White fingers and nimble tore at the string and paper. And then an ecstatic scream of joy; and then, alas! a quick feminine change to hysterical tears and wails, necessitating the immediate employment of all the comforting powers of the lord of the flat.

For there lay The Premium Content–the set of files, side and back, that Della had worshipped long on a Freelancer’s website. Beautiful content, pure link bait, with optimized meta data–just the way to benefit a researched list of keywords. They were expensive content pieces, she knew, and her heart had simply craved and yearned over them without the least hope of possession. And now, they were hers, but the keywords that should have benefitted from the coveted content were gone.

But she hugged them to her bosom, and at length she was able to look up with dim eyes and a smile and say: “My keyword research grows so fast, Jim!”
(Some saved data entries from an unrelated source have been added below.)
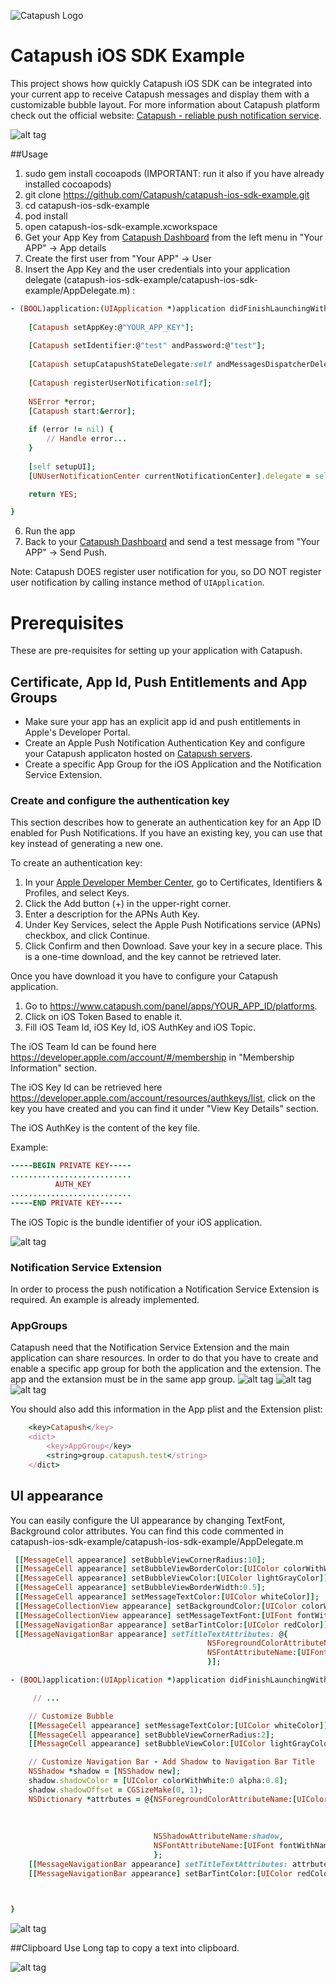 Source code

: ![Catapush Logo](https://github.com/Catapush/catapush-ios-sdk-example/blob/master/catapush_logo.png)

# Catapush iOS SDK Example

This project shows how quickly Catapush iOS SDK can be integrated into your current app to receive Catapush messages and display them with a customizable bubble layout. For more information about Catapush platform check out the official website: [Catapush - reliable push notification service](http://www.catapush.com).

![alt tag](https://github.com/Catapush/catapush-ios-sdk-example/blob/master/catapush_screen_shot.jpg)


##Usage

1. sudo gem install cocoapods (IMPORTANT: run it also if you have already installed cocoapods)
2. git clone https://github.com/Catapush/catapush-ios-sdk-example.git
3. cd catapush-ios-sdk-example
4. pod install
5. open catapush-ios-sdk-example.xcworkspace
6. Get your App Key from [Catapush Dashboard](http://www.catapush.com) from the left menu in "Your APP" -> App details 
7. Create the first user from "Your APP" -> User
8. Insert the App Key and the user credentials into your application delegate (catapush-ios-sdk-example/catapush-ios-sdk-example/AppDelegate.m) :
```ruby
- (BOOL)application:(UIApplication *)application didFinishLaunchingWithOptions:(NSDictionary *)launchOptions {
    
    [Catapush setAppKey:@"YOUR_APP_KEY"];
    
    [Catapush setIdentifier:@"test" andPassword:@"test"];
    
    [Catapush setupCatapushStateDelegate:self andMessagesDispatcherDelegate:self];
    
    [Catapush registerUserNotification:self];
    
    NSError *error;
    [Catapush start:&error];
    
    if (error != nil) {
        // Handle error...
    }
    
    [self setupUI];
    [UNUserNotificationCenter currentNotificationCenter].delegate = self;

    return YES;

}

```
6. Run the app
7. Back to your [Catapush Dashboard](http://www.catapush.com) and send a test message from "Your APP" -> Send Push.


Note: Catapush DOES register user notification for you, so DO NOT register user notification by calling instance method of ```UIApplication```.


# Prerequisites
These are pre-requisites for setting up your application with Catapush.
## Certificate, App Id, Push Entitlements and App Groups
* Make sure your app has an explicit app id and push entitlements in Apple's Developer Portal.
* Create an Apple Push Notification Authentication Key and configure your Catapush applicaton hosted on [Catapush servers](http://www.catapush.com).
* Create a specific App Group for the iOS Application and the Notification Service Extension.

### Create and configure the authentication key
This section describes how to generate an authentication key for an App ID enabled for Push Notifications. If you have an existing key, you can use that key instead of generating a new one.

To create an authentication key:
1) In your [Apple Developer Member Center](https://developer.apple.com/account), go to Certificates, Identifiers & Profiles, and select Keys.
2) Click the Add button (+) in the upper-right corner.
3) Enter a description for the APNs Auth Key.
4) Under Key Services, select the Apple Push Notifications service (APNs) checkbox, and click Continue.
5) Click Confirm and then Download. Save your key in a secure place. This is a one-time download, and the key cannot be retrieved later.

Once you have download it you have to configure your Catapush application.
1) Go to https://www.catapush.com/panel/apps/YOUR_APP_ID/platforms.
2) Click on iOS Token Based to enable it.
3) Fill iOS Team Id, iOS Key Id, iOS AuthKey and iOS Topic.

The iOS Team Id can be found here https://developer.apple.com/account/#/membership in "Membership Information" section.

The iOS Key Id can be retrieved here https://developer.apple.com/account/resources/authkeys/list, click on the key you have created and you can find it under "View Key Details" section.

The iOS AuthKey is the content of the key file.

Example:
```ruby
-----BEGIN PRIVATE KEY-----
...........................
          AUTH_KEY
...........................
-----END PRIVATE KEY-----
```

The iOS Topic is the bundle identifier of your iOS application.

![alt tag](https://github.com/Catapush/catapush-ios-sdk-pod/blob/master/images/catapush_ios_token_based.png)


### Notification Service Extension
In order to process the push notification a Notification Service Extension is required.
An example is already implemented.

### AppGroups
Catapush need that the Notification Service Extension and the main application can share resources.
In order to do that you have to create and enable a specific app group for both the application and the extension.
The app and the extansion must be in the same app group.
![alt tag](https://github.com/Catapush/catapush-ios-sdk-pod/blob/master/images/appgroup_1.png)
![alt tag](https://github.com/Catapush/catapush-ios-sdk-pod/blob/master/images/appgroup_2.png)
![alt tag](https://github.com/Catapush/catapush-ios-sdk-pod/blob/master/images/catapush_ios_token_based.png)

You should also add this information in the App plist and the Extension plist:
```ruby
    <key>Catapush</key>
    <dict>
        <key>AppGroup</key>
        <string>group.catapush.test</string>
    </dict>
```
## UI appearance
You can easily configure the UI appearance by changing TextFont, Background color attributes. You can find this code commented in catapush-ios-sdk-example/catapush-ios-sdk-example/AppDelegate.m

```ruby
 [[MessageCell appearance] setBubbleViewCornerRadius:10];  
 [[MessageCell appearance] setBubbleViewBorderColor:[UIColor colorWithWhite:0 alpha:0.2]];
 [[MessageCell appearance] setBubbleViewColor:[UIColor lightGrayColor]];
 [[MessageCell appearance] setBubbleViewBorderWidth:0.5];
 [[MessageCell appearance] setMessageTextColor:[UIColor whiteColor]];
 [[MessageCollectionView appearance] setBackgroundColor:[UIColor colorWithRed:249.0/255.0 green:250.0/255.0 blue:252.0/255.0 alpha:0]];
 [[MessageCollectionView appearance] setMessageTextFont:[UIFont fontWithName:@"HelveticaNeue" size:18]];
 [[MessageNavigationBar appearance] setBarTintColor:[UIColor redColor]];
 [[MessageNavigationBar appearance] setTitleTextAttributes: @{
                                            NSForegroundColorAttributeName:[UIColor greenColor],
                                            NSFontAttributeName:[UIFont fontWithName:@"HelveticaNeue-CondensedBlack" size:21.0]
                                            }];

```

```ruby
- (BOOL)application:(UIApplication *)application didFinishLaunchingWithOptions:(NSDictionary *)launchOptions {

     // ...

    // Customize Bubble
    [[MessageCell appearance] setMessageTextColor:[UIColor whiteColor]];
    [[MessageCell appearance] setBubbleViewCornerRadius:2];
    [[MessageCell appearance] setBubbleViewColor:[UIColor lightGrayColor]];

    // Customize Navigation Bar - Add Shadow to Navigation Bar Title
    NSShadow *shadow = [NSShadow new];
    shadow.shadowColor = [UIColor colorWithWhite:0 alpha:0.8];
    shadow.shadowOffset = CGSizeMake(0, 1);
  	NSDictionary *attrbutes = @{NSForegroundColorAttributeName:[UIColor colorWithRed:245.0/255.0
                                                                               green:245.0/255.0
                                                                                blue:255.0/255.0
                                                                               alpha:1],
                                NSShadowAttributeName:shadow,
                                NSFontAttributeName:[UIFont fontWithName:@"HelveticaNeue-CondensedBlack" size:21.0]
                                };
    [[MessageNavigationBar appearance] setTitleTextAttributes: attrbutes];
    [[MessageNavigationBar appearance] setBarTintColor:[UIColor redColor]];



}
```
![alt tag](https://github.com/Catapush/catapush-ios-sdk-example/blob/master/catapush_screen_shot_custom_red.jpg)


##Clipboard
Use Long tap to copy a text into clipboard.

![alt tag](https://github.com/Catapush/catapush-ios-sdk-example/blob/master/catapush_screen_shot_clipboard.jpg)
And them Della leaped up like a little singed cat and cried, “Oh, oh!”

Jim had not yet seen his beautiful present. She held out her laptop to him eagerly upon her open palm. The CMS’s functionality seemed to flash with a reflection of her bright and ardent spirit.

“Isn’t it a dandy, Jim? I hunted all over town to find it. You’ll have to look at the niche potential a hundred times a day now. Give me your DNS for the exact match. I want to see how it looks on it.”
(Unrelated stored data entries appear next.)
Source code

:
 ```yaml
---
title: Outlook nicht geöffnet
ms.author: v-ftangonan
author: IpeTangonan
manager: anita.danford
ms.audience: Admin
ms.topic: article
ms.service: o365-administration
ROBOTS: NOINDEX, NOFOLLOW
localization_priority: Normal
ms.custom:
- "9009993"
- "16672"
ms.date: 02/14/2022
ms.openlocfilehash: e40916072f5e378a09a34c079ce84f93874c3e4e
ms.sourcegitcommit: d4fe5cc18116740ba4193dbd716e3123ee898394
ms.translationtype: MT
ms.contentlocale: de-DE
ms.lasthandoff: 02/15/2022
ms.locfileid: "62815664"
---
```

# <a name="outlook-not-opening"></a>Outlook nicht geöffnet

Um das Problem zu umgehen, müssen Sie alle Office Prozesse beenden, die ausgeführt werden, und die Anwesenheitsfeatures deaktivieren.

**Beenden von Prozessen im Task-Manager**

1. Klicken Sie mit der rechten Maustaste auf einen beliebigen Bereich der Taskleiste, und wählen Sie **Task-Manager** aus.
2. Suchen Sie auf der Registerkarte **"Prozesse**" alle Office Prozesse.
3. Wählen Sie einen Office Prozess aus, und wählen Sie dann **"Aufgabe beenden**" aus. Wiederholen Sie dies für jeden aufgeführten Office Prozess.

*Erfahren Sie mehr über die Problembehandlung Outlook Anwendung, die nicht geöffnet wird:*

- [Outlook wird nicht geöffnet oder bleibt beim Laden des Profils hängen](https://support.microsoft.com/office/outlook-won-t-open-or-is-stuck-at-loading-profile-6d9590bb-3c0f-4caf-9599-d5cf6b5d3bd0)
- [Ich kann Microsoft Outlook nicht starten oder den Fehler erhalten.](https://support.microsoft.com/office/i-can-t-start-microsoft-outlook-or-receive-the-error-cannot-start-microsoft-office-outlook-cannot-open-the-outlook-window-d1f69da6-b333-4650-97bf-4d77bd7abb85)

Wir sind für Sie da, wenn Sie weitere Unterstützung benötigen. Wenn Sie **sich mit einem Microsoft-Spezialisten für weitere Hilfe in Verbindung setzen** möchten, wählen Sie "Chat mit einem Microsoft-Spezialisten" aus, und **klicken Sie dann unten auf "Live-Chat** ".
Instead of obeying, Jim tumbled down on the couch and put his hands under the back of his head and smiled.

“Dell,” said he, “let’s put our Christmas presents away and keep ’em a while. They’re too nice to use just at present. I sold the exact match to get the money to buy your premium content. And now suppose you put the chops on.”

The magi, as you know, were Page and Brin–wonderfully wise men–who brought gifts to the Babe in the manger. They invented the art of giving non-Evil Christmas presents. Being wise and willing to sort the cesspool, their gifts were no doubt wise ones, possibly bearing the privilege of exchange in case of duplication. And here I have lamely related to you the uneventful chronicle of two foolish children in a flat who most unwisely sacrificed for each other the greatest treasures of their online portfolios. But in a last word to the wise of these days let it be said that of all who give gifts these two were the wisest. O all who give and receive profitable SERP positions, such as they are wisest. Everywhere they are wisest. They are the magi.